I wonder what Nomar’s first impression of Chicago was. First, it was the reception he got from the entire Cubs locker room on his arrival at Wrigley on Sunday. As if its not good enough to be immediately accepted by your teammates, he got to meet the inhabitants of Wrigley Field.

Now, when I purchased my tickets for this game from a season ticket holder friend, I had it planned out that the great one could be going for #300. Nomar was just icing on the cake. And, boy, was it ever. At 1:07 Sunday afternoon, as Nomar Garciaparra’s name was announced to the masses, I could have sworn there was more concrete raining down from the noise. Wrigley Field was up for grabs. In his almost 1:30 standing ovation, before the game, I remind you, he raised his hand, waived to the crowd, almost begging for them to shut up. What did we do? We cheered louder. And we kept cheering, and it could have been one of the most satisfying moments of my Cub fan life.

Well, Nomar has been a member of the Chicago Cubs for less than 48 hours, that has given Cub fans no time to fall in love with the guy with the strange last name, right? Ha. Wrong. As I ventured to the restroom out of my perch from section 204 after the huge Cubbies rally that included an RBI base hit by Garciaparra, I was assured that Cubs fans were head-over-heels. Inside the restroom, in the normal hot-and-stanky Wrigley restroom tradition, 100 full grown men, all who had most evidently been over-served all began screaming NOMAHHHHHHHH!!!! at the top of their lungs, in unison. We like Nomar.

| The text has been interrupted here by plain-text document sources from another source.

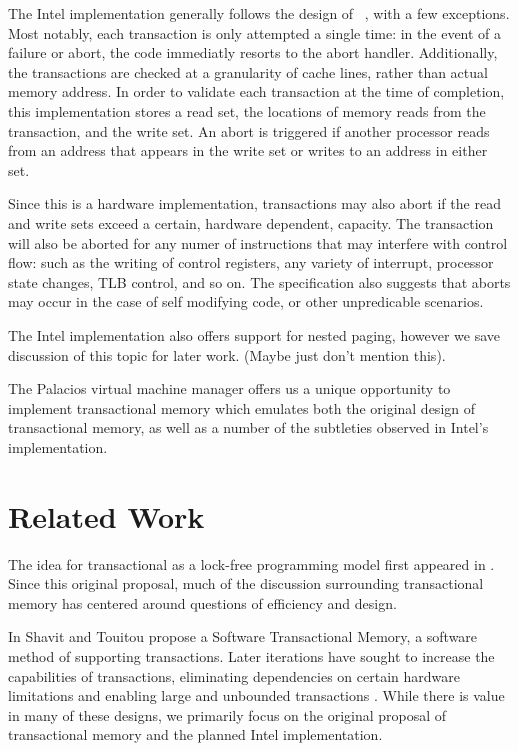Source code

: \documentclass{acm_proc_article-sp}
\begin{document}
The Intel implementation generally follows the design of 
~\cite{Herlihy:1993:TMA:173682.165164}, with a few exceptions.
Most notably, each transaction is only attempted a single time: in the event
of a failure or abort, the code immediatly resorts to the abort handler. 
Additionally, the transactions are checked at a granularity of cache lines, 
rather than actual memory address. In order to validate each transaction at the
time of completion, this implementation stores a read set, the locations of
memory reads from the transaction, and the write set. An abort is triggered
if another processor reads from an address that appears in the write set or 
writes to an address in either set.

Since this is a hardware implementation, transactions may also abort if the 
read and write sets exceed a certain, hardware dependent, capacity. The 
transaction will also be aborted for any numer of instructions that may 
interfere with control flow: such as the writing of control registers, any 
variety of interrupt, processor state changes, TLB control, and so on. The 
specification also suggests that aborts may occur in the case of self modifying
code, or other unpredicable scenarios.

The Intel implementation also offers support for nested paging, however we
save discussion of this topic for later work. (Maybe just don't mention this). 

The Palacios virtual machine manager offers us a unique opportunity to
implement transactional memory which emulates both the original design of
transactional memory, as well as a number of the subtleties observed in 
Intel's implementation.

\section{Related Work}

The idea for transactional as a lock-free programming model first appeared in
 \cite{Herlihy:1993:TMA:173682.165164}. Since this original proposal, much of
the discussion surrounding transactional memory has centered around questions 
of efficiency and design.

In \cite{Shavit:1995:STM:224964.224987} Shavit and Touitou propose a Software
Transactional Memory, a software method of supporting transactions. Later 
iterations have sought to increase the capabilities of transactions, 
eliminating dependencies on certain hardware limitations and enabling 
large and unbounded transactions 
\cite{Ananian:2006:UTM:1116644.1116670, Hammond:2004:TMC:1028176.1006711,
Rajwar:2005:VTM:1080695.1070011}. While there is value in many of these 
designs, we primarily focus on the original proposal of transactional memory
and the planned Intel implementation.  
\end{document}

So, Cub fans, here’s what we need to do. We need to cheer for Nomar. He comes to the plate, we need to stand up, scream, and cheer for our newest beloved shortstop. Folks, we all need to do our little part on keeping the best shortstop since Ernie Banks in Chicago. We’ll be a better team in the long run with Nomar Garciaparra playing shortstop.

As for this Maddux guy, I love this man. Not only for being the single-handed reason that Gabor Bako still has a job, but for his selflessness, and for the kind of teammate he is. Unlike the jag-off that is Roger Clemens, Maddux didn’t come out wearing special patches on his jersey, or use 28 different gloves to make a profit, he just wanted to pitch. But the most amazing part of Maddux on that steamy afternoon on the north side, he took himself out of the game. To him, Dempster, Farnsworth, Remlinger, Mercker, and company could hold a lead better than he. That’s the true measure of a man, humility.